Sex-specific differences also affect susceptibility to CKD [17, 18], and the cumulative incidence of ESRD in Japan was shown to be higher in men than in women [17]. The rate of ESRD in women was also shown to be lower during their reproductive years, and rising thereafter [17]. Therefore, a woman’s postmenopausal status is likely to accelerate progression of CKD. In addition, eGFR values are higher in females than in males at younger ages [24, 31]. In the present study, eGFR values and incidences of CKD stage 2 were significantly lower in female than in male adolescents, which corroborated with findings of previous studies [31, 32]. The association between LBW and renal outcomes in females is reportedly insignificant in later life [20, 21]. Our study demonstrated that LBW is significantly associated with mild reduction in renal function in both female and male adolescents, but the impact of birth weight on eGFR values of females was weaker (coefficient 2.97; 95% CI 0.01–5.93; p < 0.05) than that of males (coefficient 4.44; 95% CI 2.70–6.19; p < 0.01) (Table 5). One possible explanation for weaker association between LBW and eGFR in female adolescents may be due to a protective effect of estrogen against renal injury [33, 34]. Some researchers demonstrated that estrogen prevented renal sclerosis and proliferation in mice and postulated that the hormone might have a role in delaying progression of CKD in humans [35, 36]. However, the influence of LBW may become more apparent with increasing age [37]. As an example, obesity in those with a history of LBW, also increases the risk of development of CKD [4, 21], and while the prevalence of obesity among Japanese men has increased, it has remained stable among Japanese women [38], making the former population more susceptible to renal dysfunction. Therefore, further longitudinal studies are needed to clarify the sex-specific differences in LBW-associated renal effects occurring in later life.

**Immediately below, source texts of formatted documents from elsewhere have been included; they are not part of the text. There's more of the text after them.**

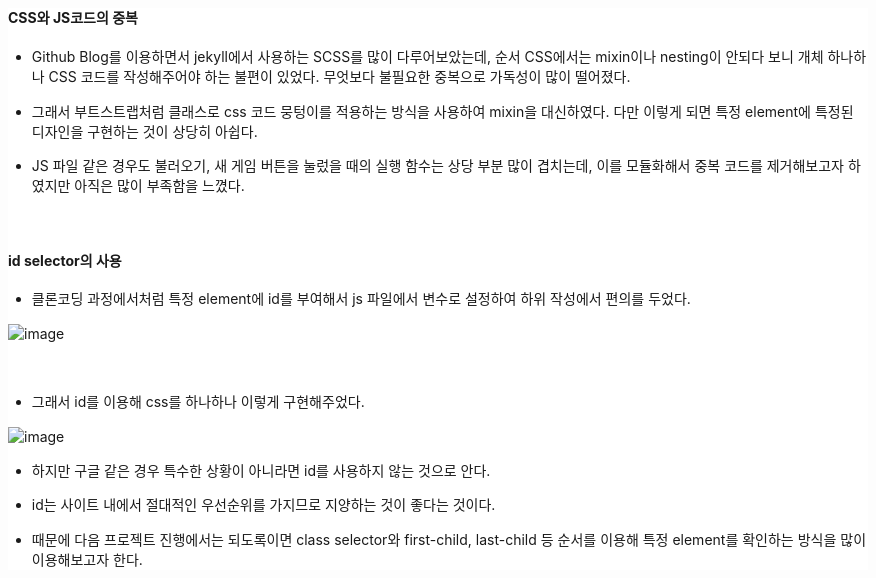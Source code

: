 #### CSS와 JS코드의 중복

- Github Blog를 이용하면서 jekyll에서 사용하는 SCSS를 많이 다루어보았는데, 순서 CSS에서는 mixin이나 nesting이 안되다 보니 개체 하나하나 CSS 코드를 작성해주어야 하는 불편이 있었다. 무엇보다 불필요한 중복으로 가독성이 많이 떨어졌다.

- 그래서 부트스트랩처럼 클래스로 css 코드 뭉텅이를 적용하는 방식을 사용하여 mixin을 대신하였다. 다만 이렇게 되면 특정 element에 특정된 디자인을 구현하는 것이 상당히 아쉽다.

- JS 파일 같은 경우도 불러오기, 새 게임 버튼을 눌렀을 때의 실행 함수는 상당 부분 많이 겹치는데, 이를 모듈화해서 중복 코드를 제거해보고자 하였지만 아직은 많이 부족함을 느꼈다.

<br>

#### id selector의 사용

- 클론코딩 과정에서처럼 특정 element에 id를 부여해서 js 파일에서 변수로 설정하여 하위 작성에서 편의를 두었다.

![image](https://user-images.githubusercontent.com/86189596/159119295-9285742b-cab6-4cd7-ae5d-9a0206b4916a.png)

<br>

- 그래서 id를 이용해 css를 하나하나 이렇게 구현해주었다.

![image](https://user-images.githubusercontent.com/86189596/159119247-580e4213-8272-4c32-8401-9e8444dd72d7.png)

- 하지만 구글 같은 경우 특수한 상황이 아니라면 id를 사용하지 않는 것으로 안다.

- id는 사이트 내에서 절대적인 우선순위를 가지므로 지양하는 것이 좋다는 것이다.

- 때문에 다음 프로젝트 진행에서는 되도록이면 class selector와 first-child, last-child 등 순서를 이용해 특정 element를 확인하는 방식을 많이 이용해보고자 한다.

Serum TC and UA levels were also found to be associated with decreased eGFR values in this study. LBW is reportedly associated with high serum TC [39] and UA [40] levels, and the latter can lead to reduced nephron numbers and development of hypertension [41]. In our study, while serum TC and UA levels were found to correlate significantly with CKD stage 2 (Table 4), they did not demonstrate a parallel association with birth weight, over time. Therefore, the role of serum TC and UA in regulating renal function requires further investigation.

There are several limitations of this study. First, this study population was small and was collated from only four private high schools, which might limit generalization of results. Second, birth weight was found to be significantly associated with current body height (Table 3). The current height, which was also possibly influenced by the birth weight, was used for the calculation of eGFR (along with Cr level) of each participant. Therefore, it would have been more accurate to directly evaluate kidney function using an exogenous substance such as inulin, which would have been independent of the effects of a person’s physique. Finally, the cross-sectional nature of the study disallows determination of the cause of impaired renal function.

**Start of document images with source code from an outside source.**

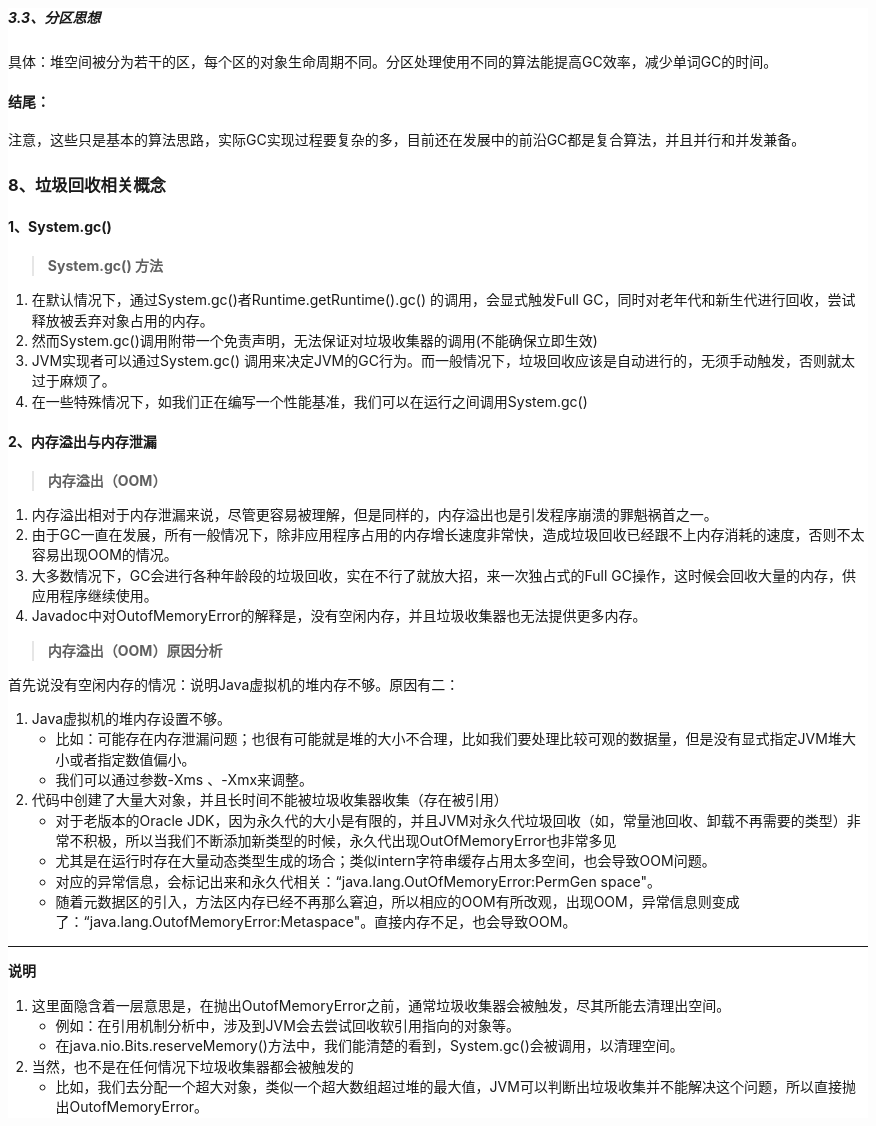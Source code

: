 

##### 3.3、分区思想

具体：堆空间被分为若干的区，每个区的对象生命周期不同。分区处理使用不同的算法能提高GC效率，减少单词GC的时间。



#### 结尾：

注意，这些只是基本的算法思路，实际GC实现过程要复杂的多，目前还在发展中的前沿GC都是复合算法，并且并行和并发兼备。



### 8、垃圾回收相关概念

#### 1、System.gc()

> **System.gc() 方法**

1. 在默认情况下，通过System.gc()者Runtime.getRuntime().gc() 的调用，会显式触发Full GC，同时对老年代和新生代进行回收，尝试释放被丢弃对象占用的内存。
2. 然而System.gc()调用附带一个免责声明，无法保证对垃圾收集器的调用(不能确保立即生效)
3. JVM实现者可以通过System.gc() 调用来决定JVM的GC行为。而一般情况下，垃圾回收应该是自动进行的，无须手动触发，否则就太过于麻烦了。
4. 在一些特殊情况下，如我们正在编写一个性能基准，我们可以在运行之间调用System.gc()

#### 2、内存溢出与内存泄漏

> **内存溢出（OOM）**

1. 内存溢出相对于内存泄漏来说，尽管更容易被理解，但是同样的，内存溢出也是引发程序崩溃的罪魁祸首之一。
2. 由于GC一直在发展，所有一般情况下，除非应用程序占用的内存增长速度非常快，造成垃圾回收已经跟不上内存消耗的速度，否则不太容易出现OOM的情况。
3. 大多数情况下，GC会进行各种年龄段的垃圾回收，实在不行了就放大招，来一次独占式的Full GC操作，这时候会回收大量的内存，供应用程序继续使用。
4. Javadoc中对OutofMemoryError的解释是，没有空闲内存，并且垃圾收集器也无法提供更多内存。

> **内存溢出（OOM）原因分析**

首先说没有空闲内存的情况：说明Java虚拟机的堆内存不够。原因有二：

1. Java虚拟机的堆内存设置不够。
   - 比如：可能存在内存泄漏问题；也很有可能就是堆的大小不合理，比如我们要处理比较可观的数据量，但是没有显式指定JVM堆大小或者指定数值偏小。
   - 我们可以通过参数-Xms 、-Xmx来调整。
2. 代码中创建了大量大对象，并且长时间不能被垃圾收集器收集（存在被引用）
   - 对于老版本的Oracle JDK，因为永久代的大小是有限的，并且JVM对永久代垃圾回收（如，常量池回收、卸载不再需要的类型）非常不积极，所以当我们不断添加新类型的时候，永久代出现OutOfMemoryError也非常多见
   - 尤其是在运行时存在大量动态类型生成的场合；类似intern字符串缓存占用太多空间，也会导致OOM问题。
   - 对应的异常信息，会标记出来和永久代相关：“java.lang.OutOfMemoryError:PermGen space"。
   - 随着元数据区的引入，方法区内存已经不再那么窘迫，所以相应的OOM有所改观，出现OOM，异常信息则变成了：“java.lang.OutofMemoryError:Metaspace"。直接内存不足，也会导致OOM。

------

**说明**

1. 这里面隐含着一层意思是，在抛出OutofMemoryError之前，通常垃圾收集器会被触发，尽其所能去清理出空间。
   - 例如：在引用机制分析中，涉及到JVM会去尝试回收软引用指向的对象等。
   - 在java.nio.Bits.reserveMemory()方法中，我们能清楚的看到，System.gc()会被调用，以清理空间。
2. 当然，也不是在任何情况下垃圾收集器都会被触发的
   - 比如，我们去分配一个超大对象，类似一个超大数组超过堆的最大值，JVM可以判断出垃圾收集并不能解决这个问题，所以直接抛出OutofMemoryError。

In conclusion, we found that the mean annual eGFRs in both male and female adolescents decreased over the period of the study and were associated with an observed, associated decrease in the birth weights of the study participants. These findings suggest that adolescents with history of LBW may be particularly vulnerable to CKD during their adult years. In Japan, the prevalence of obesity is increasing among men, but not among women [38]. Considering the recently observed trend of decreasing birth weight, and accounting for the weight changes that occur through later life, further study is needed to investigate the sex-specific differences in the prevalence of CKD.